Я смотрел на него и про себя усмехался.
Никаких серьёзных людей с деньгами на отшибе Питера, у затекающей крыши, не существовало. Цех стоял пустым третий год, и в этом районе на него не сыскать было арендатора даже под склад.
Затёкший угол прапорщик собирался залатать рулоном рубероида за выходные, теми самыми руками, которыми кидал мячик чужому фенеку. Помещение он мысленно уже отдал клинике, когда услышал из стационара стук барсиковой лапы по миске.
Просто старому служаке нужно было соблюсти ритуал, набить цену, показать, кто здесь хозяин положения, и насладиться единственной в его тихой жизни возможностью поторговаться с тем, кому это помещение по-настоящему нужно.
Я знал этого старого прапорщика. И он мне нравился именно таким.
— Думайте, Семён Панкратыч, — сказал я серьёзно, как и полагалось по сценарию. — Только недолго. А то ведь и я могу другое помещение присмотреть, у меня тоже желающие предложить найдутся.
Панкратыч прищурился, оценил ход, признал его достойным и довольно крякнул. Партия ему нравилась.
— Поговорим, — сказал он, забирая газету. — На той неделе занесу смету по крыше. Сам прикидывал.
Значит, прикидывал заранее. Цех был наш.
Он направился к выходу, но у самой двери не выдержал, оглянулся на стационар и понизил голос до заговорщицкого:
— Пуховику привет. Дядя Сёма зайдёт ещё.
Дверь мягко за ним закрылась. Я вернулся к стойке, посмотрел на доску с закрашенными делениями и поймал себя на том, что улыбаюсь просто так.
К девяти вечера, когда приём кончился и мы закрывались (позже обычного: график вообще по факту у нас всегда сильно отличался от написанного на табличке у двери), от хорошего настроения не осталось следа. День выдался длинный, я отстоял у эфирографа суммарно десять часов с двумя короткими перерывами на чай, спина одеревенела, в глазах плыло.
Ксюша сводила кассу за стойкой, шевеля губами над столбиком цифр. Шипучка дремала у неё на плече, свесив хвост.

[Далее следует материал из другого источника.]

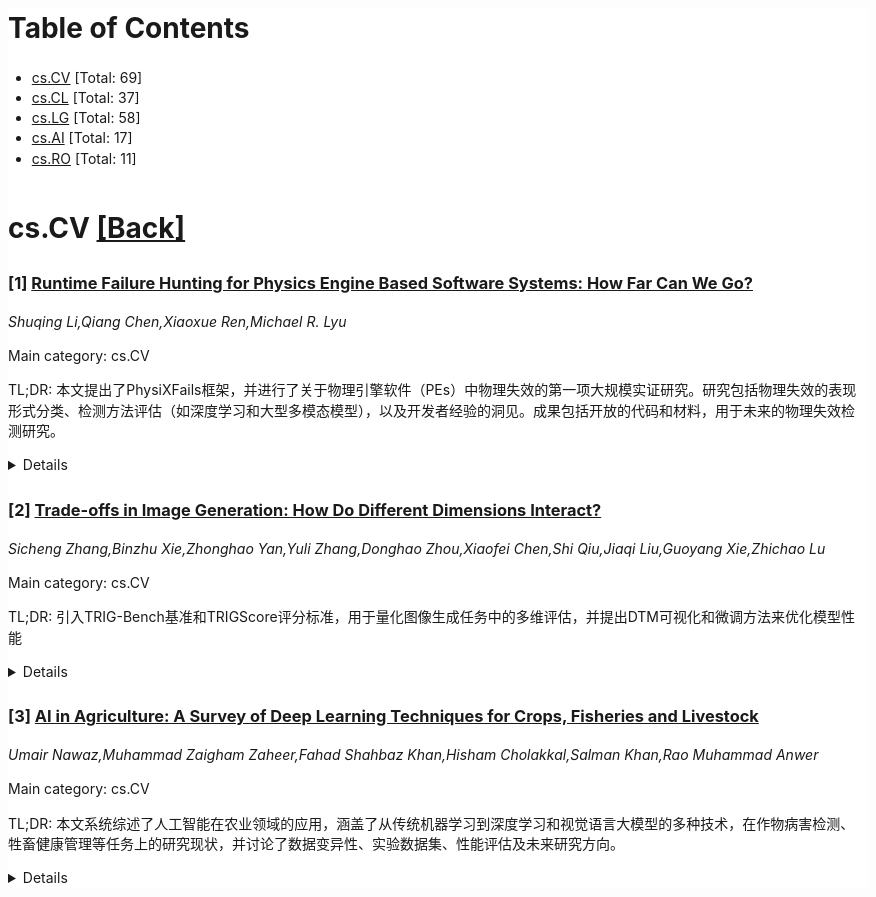 <div id=toc></div>

# Table of Contents

- [cs.CV](#cs.CV) [Total: 69]
- [cs.CL](#cs.CL) [Total: 37]
- [cs.LG](#cs.LG) [Total: 58]
- [cs.AI](#cs.AI) [Total: 17]
- [cs.RO](#cs.RO) [Total: 11]


<div id='cs.CV'></div>

# cs.CV [[Back]](#toc)

### [1] [Runtime Failure Hunting for Physics Engine Based Software Systems: How Far Can We Go?](https://arxiv.org/abs/2507.22099)
*Shuqing Li,Qiang Chen,Xiaoxue Ren,Michael R. Lyu*

Main category: cs.CV

TL;DR: 本文提出了PhysiXFails框架，并进行了关于物理引擎软件（PEs）中物理失效的第一项大规模实证研究。研究包括物理失效的表现形式分类、检测方法评估（如深度学习和大型多模态模型），以及开发者经验的洞见。成果包括开放的代码和材料，用于未来的物理失效检测研究。


<details><summary>Details</summary></details>


### [2] [Trade-offs in Image Generation: How Do Different Dimensions Interact?](https://arxiv.org/abs/2507.22100)
*Sicheng Zhang,Binzhu Xie,Zhonghao Yan,Yuli Zhang,Donghao Zhou,Xiaofei Chen,Shi Qiu,Jiaqi Liu,Guoyang Xie,Zhichao Lu*

Main category: cs.CV

TL;DR: 引入TRIG-Bench基准和TRIGScore评分标准，用于量化图像生成任务中的多维评估，并提出DTM可视化和微调方法来优化模型性能


<details><summary>Details</summary></details>


### [3] [AI in Agriculture: A Survey of Deep Learning Techniques for Crops, Fisheries and Livestock](https://arxiv.org/abs/2507.22101)
*Umair Nawaz,Muhammad Zaigham Zaheer,Fahad Shahbaz Khan,Hisham Cholakkal,Salman Khan,Rao Muhammad Anwer*

Main category: cs.CV

TL;DR: 本文系统综述了人工智能在农业领域的应用，涵盖了从传统机器学习到深度学习和视觉语言大模型的多种技术，在作物病害检测、牲畜健康管理等任务上的研究现状，并讨论了数据变异性、实验数据集、性能评估及未来研究方向。


<details><summary>Details</summary></details>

Саня от усталости не страдал, у него был другой ресурс. Он притащил к стойке Пухлежуя и в десятый раз за вечер пытался научить его команде «дай лапу».
— Лапу. Ну лапу же. Смотри, как просто, — Саня тянул переднюю лапу вверх, пухлежуй глядел на него с безмятежной любовью и в ответ облизывал ему запястье. — Пухлежуй, ты же гений. Дай. Лапу.
Пухлежуй плюхнулся набок и подставил пузо.
— Это не лапа, это саботаж, — Саня выпрямился, разочарованно махнул рукой и задел локтем стакан с ручками на краю стойки.
Карандашница опрокинулась. Ручки и маркеры раскатились по столу и посыпались на пол, синий маркер для бюджетной шкалы укатился под стеллаж. Обычная мелочь. В другой день Ксюша цокнула бы языком и полезла собирать.